WHAT YOU WILL DO: Answer with one number: the count of lines in the listing below that hold the word "aligned".

INFORMATION PROVIDED:
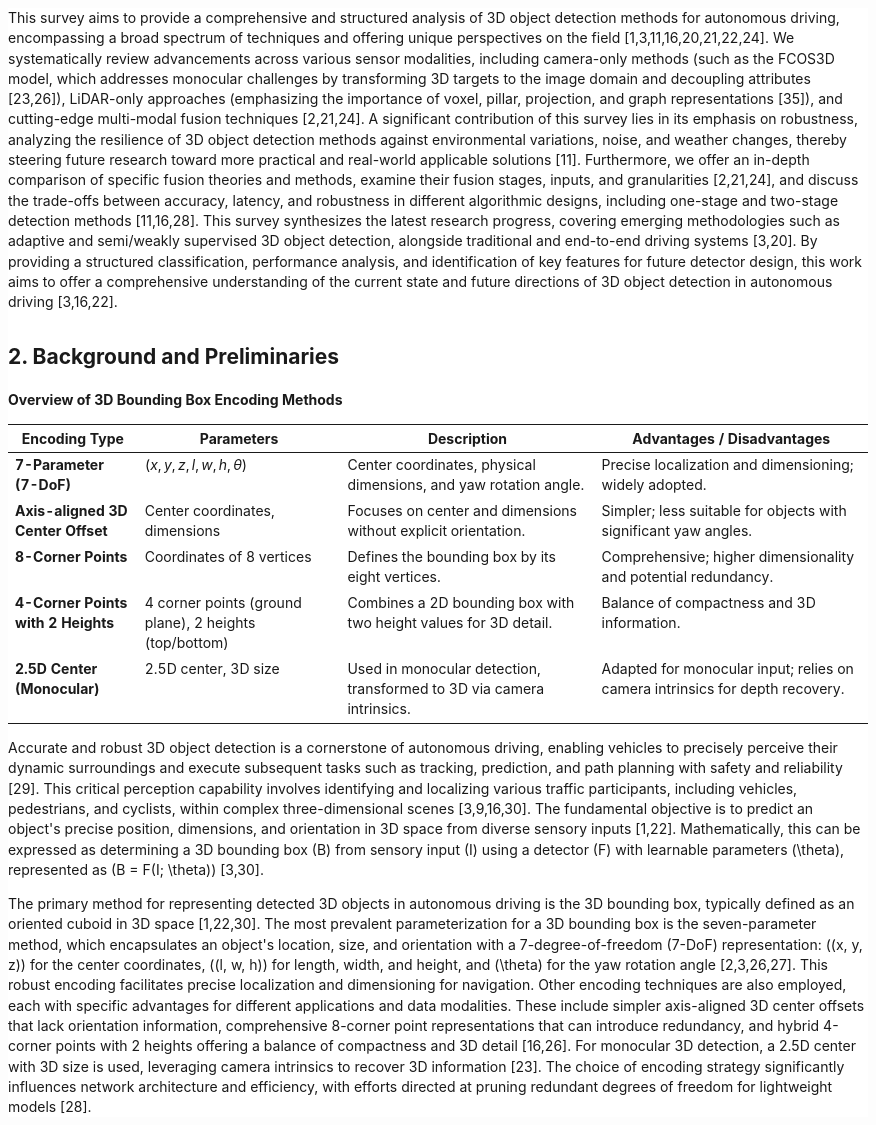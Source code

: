 This survey aims to provide a comprehensive and structured analysis of 3D object detection methods for autonomous driving, encompassing a broad spectrum of techniques and offering unique perspectives on the field [1,3,11,16,20,21,22,24]. We systematically review advancements across various sensor modalities, including camera-only methods (such as the FCOS3D model, which addresses monocular challenges by transforming 3D targets to the image domain and decoupling attributes [23,26]), LiDAR-only approaches (emphasizing the importance of voxel, pillar, projection, and graph representations [35]), and cutting-edge multi-modal fusion techniques [2,21,24]. A significant contribution of this survey lies in its emphasis on robustness, analyzing the resilience of 3D object detection methods against environmental variations, noise, and weather changes, thereby steering future research toward more practical and real-world applicable solutions [11]. Furthermore, we offer an in-depth comparison of specific fusion theories and methods, examine their fusion stages, inputs, and granularities [2,21,24], and discuss the trade-offs between accuracy, latency, and robustness in different algorithmic designs, including one-stage and two-stage detection methods [11,16,28]. This survey synthesizes the latest research progress, covering emerging methodologies such as adaptive and semi/weakly supervised 3D object detection, alongside traditional and end-to-end driving systems [3,20]. By providing a structured classification, performance analysis, and identification of key features for future detector design, this work aims to offer a comprehensive understanding of the current state and future directions of 3D object detection in autonomous driving [3,16,22].
## 2. Background and Preliminaries

**Overview of 3D Bounding Box Encoding Methods**

| Encoding Type                    | Parameters                               | Description                                                                 | Advantages / Disadvantages                                                                               |
|----------------------------------|------------------------------------------|-----------------------------------------------------------------------------|----------------------------------------------------------------------------------------------------------|
| **7-Parameter (7-DoF)**          | $(x, y, z, l, w, h, \theta)$             | Center coordinates, physical dimensions, and yaw rotation angle.            | Precise localization and dimensioning; widely adopted.                                                   |
| **Axis-aligned 3D Center Offset**| Center coordinates, dimensions           | Focuses on center and dimensions without explicit orientation.              | Simpler; less suitable for objects with significant yaw angles.                                          |
| **8-Corner Points**              | Coordinates of 8 vertices                | Defines the bounding box by its eight vertices.                             | Comprehensive; higher dimensionality and potential redundancy.                                           |
| **4-Corner Points with 2 Heights**| 4 corner points (ground plane), 2 heights (top/bottom) | Combines a 2D bounding box with two height values for 3D detail.            | Balance of compactness and 3D information.                                                               |
| **2.5D Center (Monocular)**      | 2.5D center, 3D size                     | Used in monocular detection, transformed to 3D via camera intrinsics.       | Adapted for monocular input; relies on camera intrinsics for depth recovery.                             |

Accurate and robust 3D object detection is a cornerstone of autonomous driving, enabling vehicles to precisely perceive their dynamic surroundings and execute subsequent tasks such as tracking, prediction, and path planning with safety and reliability [29]. This critical perception capability involves identifying and localizing various traffic participants, including vehicles, pedestrians, and cyclists, within complex three-dimensional scenes [3,9,16,30]. The fundamental objective is to predict an object's precise position, dimensions, and orientation in 3D space from diverse sensory inputs [1,22]. Mathematically, this can be expressed as determining a 3D bounding box \(B\) from sensory input \(I\) using a detector \(F\) with learnable parameters \(\theta\), represented as \(B = F(I; \theta)\) [3,30].

The primary method for representing detected 3D objects in autonomous driving is the 3D bounding box, typically defined as an oriented cuboid in 3D space [1,22,30]. The most prevalent parameterization for a 3D bounding box is the seven-parameter method, which encapsulates an object's location, size, and orientation with a 7-degree-of-freedom (7-DoF) representation: \((x, y, z)\) for the center coordinates, \((l, w, h)\) for length, width, and height, and \(\theta\) for the yaw rotation angle [2,3,26,27]. This robust encoding facilitates precise localization and dimensioning for navigation. Other encoding techniques are also employed, each with specific advantages for different applications and data modalities. These include simpler axis-aligned 3D center offsets that lack orientation information, comprehensive 8-corner point representations that can introduce redundancy, and hybrid 4-corner points with 2 heights offering a balance of compactness and 3D detail [16,26]. For monocular 3D detection, a 2.5D center with 3D size is used, leveraging camera intrinsics to recover 3D information [23]. The choice of encoding strategy significantly influences network architecture and efficiency, with efforts directed at pruning redundant degrees of freedom for lightweight models [28].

OUTPUT BELOW: 2